__Try it__: Reproduce the entries below exactly, but only from the line containing "selector to run" to the line containing "running on it.", inclusive.

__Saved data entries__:
◆ ◆ ◆
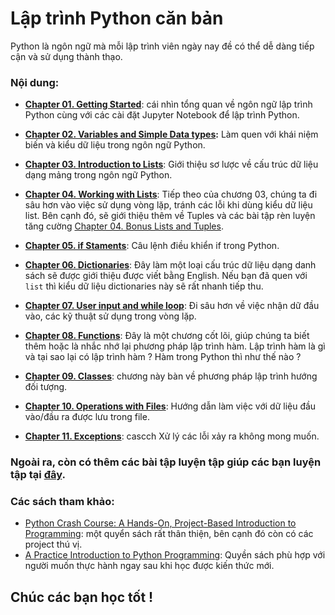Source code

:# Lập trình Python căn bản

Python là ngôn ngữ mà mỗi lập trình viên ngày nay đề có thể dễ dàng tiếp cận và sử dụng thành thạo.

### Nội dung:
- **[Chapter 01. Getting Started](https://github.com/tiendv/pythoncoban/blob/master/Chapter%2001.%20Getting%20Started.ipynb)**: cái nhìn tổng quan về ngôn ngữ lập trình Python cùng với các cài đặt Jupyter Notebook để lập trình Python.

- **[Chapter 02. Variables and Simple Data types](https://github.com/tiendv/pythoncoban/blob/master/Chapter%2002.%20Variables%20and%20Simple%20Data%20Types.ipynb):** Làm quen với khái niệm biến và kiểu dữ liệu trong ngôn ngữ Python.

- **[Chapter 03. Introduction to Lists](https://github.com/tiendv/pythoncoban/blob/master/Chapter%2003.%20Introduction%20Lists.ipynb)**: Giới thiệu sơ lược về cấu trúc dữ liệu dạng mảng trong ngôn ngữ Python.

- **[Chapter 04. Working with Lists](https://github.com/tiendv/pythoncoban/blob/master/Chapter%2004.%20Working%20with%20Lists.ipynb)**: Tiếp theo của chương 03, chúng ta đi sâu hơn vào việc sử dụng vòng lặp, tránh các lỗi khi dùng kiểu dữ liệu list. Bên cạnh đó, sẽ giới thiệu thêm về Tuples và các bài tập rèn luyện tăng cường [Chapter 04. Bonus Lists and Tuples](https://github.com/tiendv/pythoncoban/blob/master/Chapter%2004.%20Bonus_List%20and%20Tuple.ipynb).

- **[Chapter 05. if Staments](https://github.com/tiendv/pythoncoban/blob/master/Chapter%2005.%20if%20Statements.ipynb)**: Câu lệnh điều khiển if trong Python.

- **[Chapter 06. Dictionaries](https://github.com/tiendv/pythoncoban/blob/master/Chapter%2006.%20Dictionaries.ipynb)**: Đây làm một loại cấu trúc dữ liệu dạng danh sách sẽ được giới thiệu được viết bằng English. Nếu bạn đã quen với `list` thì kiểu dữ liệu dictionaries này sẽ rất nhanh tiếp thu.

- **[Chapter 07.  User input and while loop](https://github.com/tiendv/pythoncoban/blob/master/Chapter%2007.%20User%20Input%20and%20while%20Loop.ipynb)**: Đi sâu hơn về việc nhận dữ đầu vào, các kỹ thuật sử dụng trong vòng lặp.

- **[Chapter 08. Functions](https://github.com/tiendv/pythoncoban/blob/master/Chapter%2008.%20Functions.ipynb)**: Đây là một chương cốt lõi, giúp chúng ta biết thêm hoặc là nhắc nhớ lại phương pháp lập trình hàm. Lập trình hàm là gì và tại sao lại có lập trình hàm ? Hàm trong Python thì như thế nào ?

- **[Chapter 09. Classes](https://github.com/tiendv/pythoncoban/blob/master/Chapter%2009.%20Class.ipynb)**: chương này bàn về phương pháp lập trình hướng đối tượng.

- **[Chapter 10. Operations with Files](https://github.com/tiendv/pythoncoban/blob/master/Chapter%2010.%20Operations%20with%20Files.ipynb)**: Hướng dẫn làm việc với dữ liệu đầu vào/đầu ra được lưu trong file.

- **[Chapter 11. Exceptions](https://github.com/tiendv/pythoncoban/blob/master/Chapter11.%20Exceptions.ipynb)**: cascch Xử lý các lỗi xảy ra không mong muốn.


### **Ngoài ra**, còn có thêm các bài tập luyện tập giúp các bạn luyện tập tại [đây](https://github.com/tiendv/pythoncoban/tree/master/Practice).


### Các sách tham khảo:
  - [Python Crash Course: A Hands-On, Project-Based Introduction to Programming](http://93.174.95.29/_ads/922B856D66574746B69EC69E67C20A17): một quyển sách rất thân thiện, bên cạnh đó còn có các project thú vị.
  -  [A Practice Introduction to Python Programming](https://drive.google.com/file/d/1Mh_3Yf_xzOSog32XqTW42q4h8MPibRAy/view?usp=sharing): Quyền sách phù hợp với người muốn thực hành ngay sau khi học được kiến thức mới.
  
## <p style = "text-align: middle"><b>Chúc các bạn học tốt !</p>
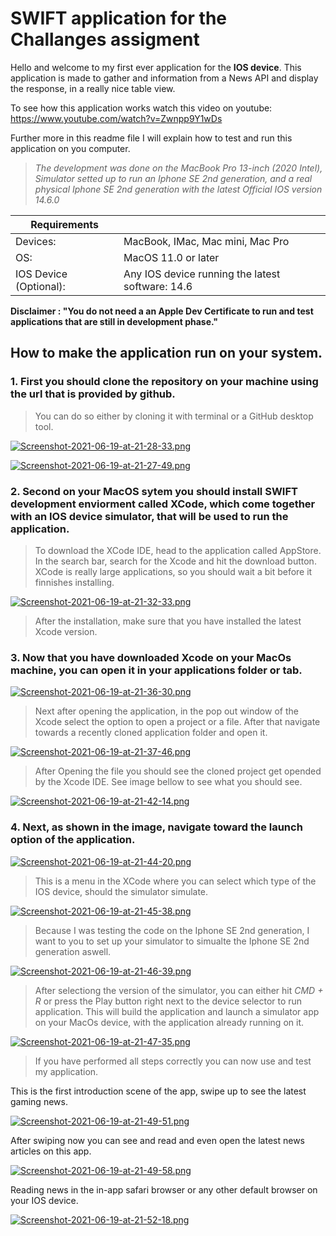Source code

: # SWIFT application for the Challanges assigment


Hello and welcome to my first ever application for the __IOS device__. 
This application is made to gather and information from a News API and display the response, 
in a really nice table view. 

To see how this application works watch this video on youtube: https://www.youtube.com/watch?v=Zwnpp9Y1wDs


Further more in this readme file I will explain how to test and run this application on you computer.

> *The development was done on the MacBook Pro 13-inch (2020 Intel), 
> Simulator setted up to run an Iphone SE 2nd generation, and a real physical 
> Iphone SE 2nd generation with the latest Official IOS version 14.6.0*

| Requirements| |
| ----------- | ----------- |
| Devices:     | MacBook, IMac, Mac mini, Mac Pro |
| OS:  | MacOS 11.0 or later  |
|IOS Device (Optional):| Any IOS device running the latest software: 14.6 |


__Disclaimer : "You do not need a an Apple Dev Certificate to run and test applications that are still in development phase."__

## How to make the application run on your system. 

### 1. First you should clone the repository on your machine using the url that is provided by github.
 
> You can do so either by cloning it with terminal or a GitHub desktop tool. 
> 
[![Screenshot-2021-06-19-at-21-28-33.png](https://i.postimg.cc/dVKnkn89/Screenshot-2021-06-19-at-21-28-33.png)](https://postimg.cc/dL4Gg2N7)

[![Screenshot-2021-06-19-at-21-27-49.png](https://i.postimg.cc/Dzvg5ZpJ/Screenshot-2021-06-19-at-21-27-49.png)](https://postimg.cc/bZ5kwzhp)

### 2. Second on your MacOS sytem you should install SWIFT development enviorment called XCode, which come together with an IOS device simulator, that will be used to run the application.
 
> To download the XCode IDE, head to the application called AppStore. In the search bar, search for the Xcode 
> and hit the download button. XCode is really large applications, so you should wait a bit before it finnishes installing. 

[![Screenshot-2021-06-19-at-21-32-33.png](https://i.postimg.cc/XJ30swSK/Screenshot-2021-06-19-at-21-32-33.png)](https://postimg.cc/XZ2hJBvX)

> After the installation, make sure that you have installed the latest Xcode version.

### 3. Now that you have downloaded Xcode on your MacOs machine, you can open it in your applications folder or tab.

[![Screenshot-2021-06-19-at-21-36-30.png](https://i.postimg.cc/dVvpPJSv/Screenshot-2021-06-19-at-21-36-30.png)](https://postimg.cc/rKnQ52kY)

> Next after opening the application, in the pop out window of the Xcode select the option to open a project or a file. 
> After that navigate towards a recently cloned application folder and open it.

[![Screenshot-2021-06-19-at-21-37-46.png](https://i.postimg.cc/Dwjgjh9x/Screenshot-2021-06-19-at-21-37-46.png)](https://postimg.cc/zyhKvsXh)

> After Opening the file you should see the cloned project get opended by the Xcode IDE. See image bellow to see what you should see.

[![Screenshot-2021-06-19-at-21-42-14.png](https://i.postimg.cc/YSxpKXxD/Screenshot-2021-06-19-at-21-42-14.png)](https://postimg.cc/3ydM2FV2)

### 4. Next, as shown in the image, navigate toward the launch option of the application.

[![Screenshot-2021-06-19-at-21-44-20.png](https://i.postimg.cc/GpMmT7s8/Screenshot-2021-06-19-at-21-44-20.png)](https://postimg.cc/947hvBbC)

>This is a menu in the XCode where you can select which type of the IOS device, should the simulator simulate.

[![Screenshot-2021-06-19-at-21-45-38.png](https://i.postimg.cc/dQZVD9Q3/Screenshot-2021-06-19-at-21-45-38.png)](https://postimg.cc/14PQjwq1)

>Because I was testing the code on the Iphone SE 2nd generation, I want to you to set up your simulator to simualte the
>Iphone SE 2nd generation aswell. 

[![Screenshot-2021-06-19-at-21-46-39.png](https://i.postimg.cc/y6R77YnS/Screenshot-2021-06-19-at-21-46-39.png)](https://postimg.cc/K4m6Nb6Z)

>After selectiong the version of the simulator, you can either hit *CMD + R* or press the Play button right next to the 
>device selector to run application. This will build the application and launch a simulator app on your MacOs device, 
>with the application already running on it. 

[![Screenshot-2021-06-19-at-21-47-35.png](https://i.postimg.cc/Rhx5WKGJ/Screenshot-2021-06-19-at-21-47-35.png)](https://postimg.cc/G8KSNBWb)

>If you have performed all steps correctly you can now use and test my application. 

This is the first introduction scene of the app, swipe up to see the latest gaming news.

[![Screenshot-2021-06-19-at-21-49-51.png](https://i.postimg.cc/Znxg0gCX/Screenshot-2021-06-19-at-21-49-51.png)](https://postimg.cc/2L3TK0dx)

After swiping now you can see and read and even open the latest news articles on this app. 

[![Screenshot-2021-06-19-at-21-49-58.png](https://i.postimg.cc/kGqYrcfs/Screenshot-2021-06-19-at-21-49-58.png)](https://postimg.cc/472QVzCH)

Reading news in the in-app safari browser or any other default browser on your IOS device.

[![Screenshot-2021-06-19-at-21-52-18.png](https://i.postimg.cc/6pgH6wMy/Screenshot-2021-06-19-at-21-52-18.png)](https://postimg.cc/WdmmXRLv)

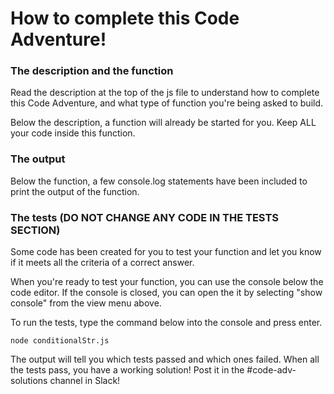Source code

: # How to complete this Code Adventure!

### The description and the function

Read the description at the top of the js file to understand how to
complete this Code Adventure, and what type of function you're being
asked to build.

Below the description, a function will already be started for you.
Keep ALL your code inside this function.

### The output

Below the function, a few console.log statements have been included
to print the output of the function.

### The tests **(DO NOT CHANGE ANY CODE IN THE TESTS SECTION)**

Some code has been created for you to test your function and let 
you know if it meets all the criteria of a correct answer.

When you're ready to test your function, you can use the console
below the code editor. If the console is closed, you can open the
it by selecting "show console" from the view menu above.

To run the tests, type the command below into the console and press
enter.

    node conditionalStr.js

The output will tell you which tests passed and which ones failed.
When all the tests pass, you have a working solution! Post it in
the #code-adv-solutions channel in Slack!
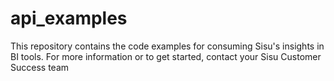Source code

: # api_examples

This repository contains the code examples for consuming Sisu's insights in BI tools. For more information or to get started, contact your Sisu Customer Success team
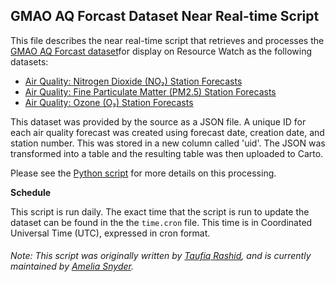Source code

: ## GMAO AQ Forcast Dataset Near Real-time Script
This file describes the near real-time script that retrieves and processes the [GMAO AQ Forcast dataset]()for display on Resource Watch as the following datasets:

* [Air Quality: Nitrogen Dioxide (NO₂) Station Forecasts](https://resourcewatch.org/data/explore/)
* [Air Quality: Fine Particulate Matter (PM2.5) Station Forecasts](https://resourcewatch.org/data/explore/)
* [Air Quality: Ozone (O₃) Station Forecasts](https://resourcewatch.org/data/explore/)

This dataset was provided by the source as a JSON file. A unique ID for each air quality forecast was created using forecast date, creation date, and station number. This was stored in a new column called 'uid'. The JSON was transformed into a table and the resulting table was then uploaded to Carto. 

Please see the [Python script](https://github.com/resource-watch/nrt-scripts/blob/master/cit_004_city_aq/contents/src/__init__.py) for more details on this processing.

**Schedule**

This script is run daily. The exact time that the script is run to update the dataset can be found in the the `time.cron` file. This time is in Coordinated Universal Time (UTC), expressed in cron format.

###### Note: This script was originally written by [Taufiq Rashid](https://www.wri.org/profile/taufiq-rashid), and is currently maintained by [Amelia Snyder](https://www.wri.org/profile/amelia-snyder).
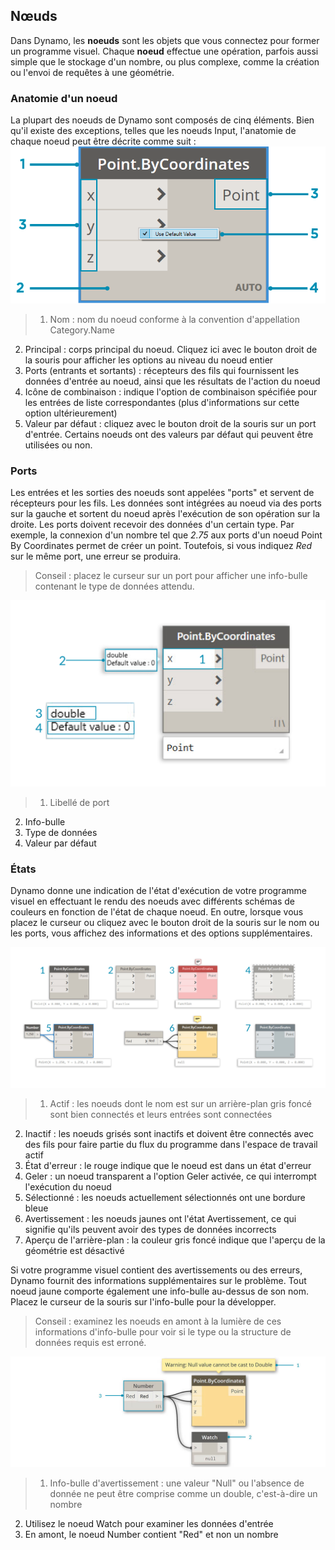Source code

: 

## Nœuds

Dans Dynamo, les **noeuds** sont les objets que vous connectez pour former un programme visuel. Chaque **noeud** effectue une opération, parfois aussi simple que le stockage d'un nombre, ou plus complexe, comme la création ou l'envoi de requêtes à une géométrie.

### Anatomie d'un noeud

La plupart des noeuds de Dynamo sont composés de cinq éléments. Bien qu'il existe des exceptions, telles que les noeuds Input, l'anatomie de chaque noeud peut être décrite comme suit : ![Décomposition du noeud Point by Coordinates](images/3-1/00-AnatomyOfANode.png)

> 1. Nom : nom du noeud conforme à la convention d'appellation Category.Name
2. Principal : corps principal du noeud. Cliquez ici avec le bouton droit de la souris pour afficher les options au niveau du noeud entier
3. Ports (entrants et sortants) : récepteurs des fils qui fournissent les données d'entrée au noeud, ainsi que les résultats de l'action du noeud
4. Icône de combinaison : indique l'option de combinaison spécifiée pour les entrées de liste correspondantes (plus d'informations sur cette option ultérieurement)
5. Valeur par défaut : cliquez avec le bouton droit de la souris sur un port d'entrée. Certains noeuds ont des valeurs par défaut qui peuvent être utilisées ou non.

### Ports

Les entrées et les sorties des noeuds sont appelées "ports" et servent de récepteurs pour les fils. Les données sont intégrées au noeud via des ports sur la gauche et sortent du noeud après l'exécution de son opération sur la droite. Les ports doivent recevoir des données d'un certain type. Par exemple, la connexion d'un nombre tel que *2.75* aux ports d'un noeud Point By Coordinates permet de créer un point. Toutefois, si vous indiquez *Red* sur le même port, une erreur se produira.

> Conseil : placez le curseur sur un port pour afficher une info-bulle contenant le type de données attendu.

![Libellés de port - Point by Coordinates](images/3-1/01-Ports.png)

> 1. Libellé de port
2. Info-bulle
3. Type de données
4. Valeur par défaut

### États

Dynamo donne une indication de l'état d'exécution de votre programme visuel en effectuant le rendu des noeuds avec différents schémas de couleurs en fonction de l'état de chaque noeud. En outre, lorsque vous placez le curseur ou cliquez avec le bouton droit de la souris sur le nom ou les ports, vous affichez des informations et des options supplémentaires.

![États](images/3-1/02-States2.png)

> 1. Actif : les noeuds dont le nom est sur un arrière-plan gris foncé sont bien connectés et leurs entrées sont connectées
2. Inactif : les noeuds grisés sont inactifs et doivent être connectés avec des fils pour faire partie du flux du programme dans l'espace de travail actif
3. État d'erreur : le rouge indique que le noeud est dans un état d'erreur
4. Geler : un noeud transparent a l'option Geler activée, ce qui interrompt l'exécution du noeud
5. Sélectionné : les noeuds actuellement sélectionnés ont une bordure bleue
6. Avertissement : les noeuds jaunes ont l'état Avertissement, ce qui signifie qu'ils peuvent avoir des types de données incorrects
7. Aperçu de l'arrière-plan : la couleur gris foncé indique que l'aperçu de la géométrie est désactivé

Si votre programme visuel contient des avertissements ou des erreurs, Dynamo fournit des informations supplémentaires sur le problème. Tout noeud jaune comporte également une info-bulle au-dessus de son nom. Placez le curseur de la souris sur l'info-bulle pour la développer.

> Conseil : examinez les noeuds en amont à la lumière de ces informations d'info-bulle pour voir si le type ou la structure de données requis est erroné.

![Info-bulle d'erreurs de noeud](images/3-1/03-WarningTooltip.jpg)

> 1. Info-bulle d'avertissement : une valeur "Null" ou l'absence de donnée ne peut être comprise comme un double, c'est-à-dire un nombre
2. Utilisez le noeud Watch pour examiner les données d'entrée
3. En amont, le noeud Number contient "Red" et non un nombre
◆ ◆ ◆
__Response__:
>device selector to run application. This will build the application and launch a simulator app on your MacOs device, 
>with the application already running on it. 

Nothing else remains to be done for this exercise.